Pengkalan Hulu is also an autonomous sub-district (daerah kecil), consisting of the mukims of Pengkalan Hulu and nearby Belukar Semang.

In the Malaysian Parliament, Pengkalan Hulu is part of the Gerik parliamentary constituency.

==History==

The history of Pengkalan Hulu began as the administrative center of Negeri Reman (part of Negeri Patani) whose borders were Kedah and Patani. However, Raja Reman invaded Klian Intan and established tin mining there, leading to several conflicts with the Perak government and several agreements brokered between the British, Siam, and Perak. In 1902, the Siamese government abolished the royal governance system in Negeri Reman. Subsequently, the Siamese government handed over the Hulu Perak district to the Perak government. The ceremony for the transfer of the Hulu Perak district took place in Kroh on July 16, 1909.

Pengkalan Hulu was formerly known as Kroh. The history of the name Kroh begins with a small river that flows through this area. The flowing river originates from a village called Selarong. Selarong means 'elephant path' in Arabic. This river served as a bathing and wallowing place for the elephants belonging to Raja Reman, whose number reached hundreds. To facilitate the bathing of these elephants, Raja Reman ordered the construction of a dam to impound water.
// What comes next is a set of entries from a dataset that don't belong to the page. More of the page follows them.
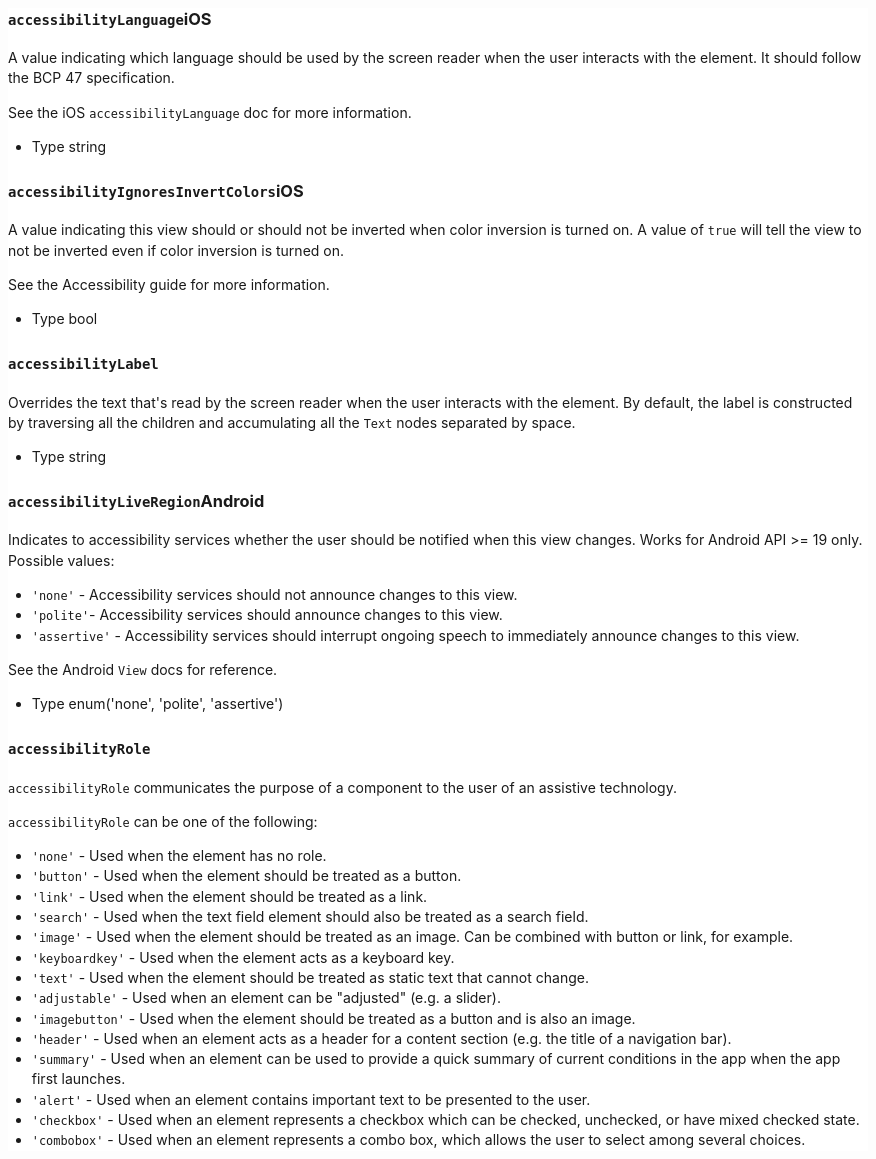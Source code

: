 ### `accessibilityLanguage`iOS

A value indicating which language should be used by the screen reader when the user interacts with the element. It should follow the BCP 47 specification.

See the iOS `accessibilityLanguage` doc for more information.

* Type
  string

### `accessibilityIgnoresInvertColors`iOS

A value indicating this view should or should not be inverted when color inversion is turned on. A value of `true` will tell the view to not be inverted even if color inversion is turned on.

See the Accessibility guide for more information.

* Type
  bool

### `accessibilityLabel`

Overrides the text that's read by the screen reader when the user interacts with the element. By default, the label is constructed by traversing all the children and accumulating all the `Text` nodes separated by space.

* Type
  string

### `accessibilityLiveRegion`Android

Indicates to accessibility services whether the user should be notified when this view changes. Works for Android API >= 19 only. Possible values:

* `'none'` - Accessibility services should not announce changes to this view.
* `'polite'`- Accessibility services should announce changes to this view.
* `'assertive'` - Accessibility services should interrupt ongoing speech to immediately announce changes to this view.

See the Android `View` docs for reference.

* Type
  enum('none', 'polite', 'assertive')

### `accessibilityRole`

`accessibilityRole` communicates the purpose of a component to the user of an assistive technology.

`accessibilityRole` can be one of the following:

* `'none'` - Used when the element has no role.
* `'button'` - Used when the element should be treated as a button.
* `'link'` - Used when the element should be treated as a link.
* `'search'` - Used when the text field element should also be treated as a search field.
* `'image'` - Used when the element should be treated as an image. Can be combined with button or link, for example.
* `'keyboardkey'` - Used when the element acts as a keyboard key.
* `'text'` - Used when the element should be treated as static text that cannot change.
* `'adjustable'` - Used when an element can be "adjusted" (e.g. a slider).
* `'imagebutton'` - Used when the element should be treated as a button and is also an image.
* `'header'` - Used when an element acts as a header for a content section (e.g. the title of a navigation bar).
* `'summary'` - Used when an element can be used to provide a quick summary of current conditions in the app when the app first launches.
* `'alert'` - Used when an element contains important text to be presented to the user.
* `'checkbox'` - Used when an element represents a checkbox which can be checked, unchecked, or have mixed checked state.
* `'combobox'` - Used when an element represents a combo box, which allows the user to select among several choices.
The dammed river flow formed a small lake with constantly murky water. It is for this reason that the town was named Kroh in the past which in Malay means murky.

On January 4, 1984, during the reign of the 33rd Sultan of Perak, the late Sultan Idris Al-Mutawakkil Alallahi Shah (Sultan Idris Shah II), His Majesty graciously consented to change the name Kroh to Pengkalan Hulu because this place served as a stopover when His Majesty traveled to the Hulu Perak district.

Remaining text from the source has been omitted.